┏━━

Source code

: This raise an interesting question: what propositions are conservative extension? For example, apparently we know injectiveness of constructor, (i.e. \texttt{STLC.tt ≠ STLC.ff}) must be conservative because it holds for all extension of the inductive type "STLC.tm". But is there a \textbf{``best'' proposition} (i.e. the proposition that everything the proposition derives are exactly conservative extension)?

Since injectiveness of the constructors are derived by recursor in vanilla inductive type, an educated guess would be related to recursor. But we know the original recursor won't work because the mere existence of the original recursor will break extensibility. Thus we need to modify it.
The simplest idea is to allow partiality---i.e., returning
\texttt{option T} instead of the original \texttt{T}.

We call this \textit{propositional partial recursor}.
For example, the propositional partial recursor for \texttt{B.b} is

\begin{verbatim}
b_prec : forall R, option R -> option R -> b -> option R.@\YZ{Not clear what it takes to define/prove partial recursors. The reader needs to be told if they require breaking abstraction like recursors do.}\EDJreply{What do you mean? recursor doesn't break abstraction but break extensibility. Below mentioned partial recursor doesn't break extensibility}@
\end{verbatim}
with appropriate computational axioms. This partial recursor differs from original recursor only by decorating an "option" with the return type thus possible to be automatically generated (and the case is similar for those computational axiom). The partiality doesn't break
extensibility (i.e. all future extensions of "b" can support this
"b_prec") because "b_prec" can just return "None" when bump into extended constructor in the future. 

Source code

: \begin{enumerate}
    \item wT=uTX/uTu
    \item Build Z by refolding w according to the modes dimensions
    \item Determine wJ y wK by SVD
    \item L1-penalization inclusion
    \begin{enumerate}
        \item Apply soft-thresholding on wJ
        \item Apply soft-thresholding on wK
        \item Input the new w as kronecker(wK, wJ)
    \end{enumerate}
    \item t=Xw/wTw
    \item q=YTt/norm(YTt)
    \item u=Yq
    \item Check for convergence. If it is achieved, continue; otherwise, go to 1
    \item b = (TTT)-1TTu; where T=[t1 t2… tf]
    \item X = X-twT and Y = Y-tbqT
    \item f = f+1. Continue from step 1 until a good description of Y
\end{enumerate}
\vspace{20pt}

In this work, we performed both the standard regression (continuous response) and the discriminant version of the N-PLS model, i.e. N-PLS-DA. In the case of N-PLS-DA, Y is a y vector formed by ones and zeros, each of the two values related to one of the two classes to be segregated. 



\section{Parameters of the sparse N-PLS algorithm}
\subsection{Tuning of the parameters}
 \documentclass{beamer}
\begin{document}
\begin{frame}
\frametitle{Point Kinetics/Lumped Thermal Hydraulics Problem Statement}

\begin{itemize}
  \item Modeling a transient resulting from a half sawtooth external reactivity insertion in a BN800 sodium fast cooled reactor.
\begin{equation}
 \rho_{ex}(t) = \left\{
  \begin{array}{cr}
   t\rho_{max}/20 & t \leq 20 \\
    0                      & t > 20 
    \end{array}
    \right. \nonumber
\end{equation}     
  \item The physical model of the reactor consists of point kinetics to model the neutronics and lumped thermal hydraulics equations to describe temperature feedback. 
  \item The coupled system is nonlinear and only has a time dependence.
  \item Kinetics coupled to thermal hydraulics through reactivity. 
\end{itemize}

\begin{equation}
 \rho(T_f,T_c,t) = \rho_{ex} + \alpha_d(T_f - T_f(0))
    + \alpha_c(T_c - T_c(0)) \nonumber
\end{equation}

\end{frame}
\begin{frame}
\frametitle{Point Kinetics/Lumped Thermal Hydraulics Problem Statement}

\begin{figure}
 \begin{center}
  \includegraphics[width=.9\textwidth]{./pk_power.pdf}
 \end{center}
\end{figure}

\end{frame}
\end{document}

┗━━

Task requirements
For the records above, count the lines that contain the word "case" and give only that number.

Written reply
2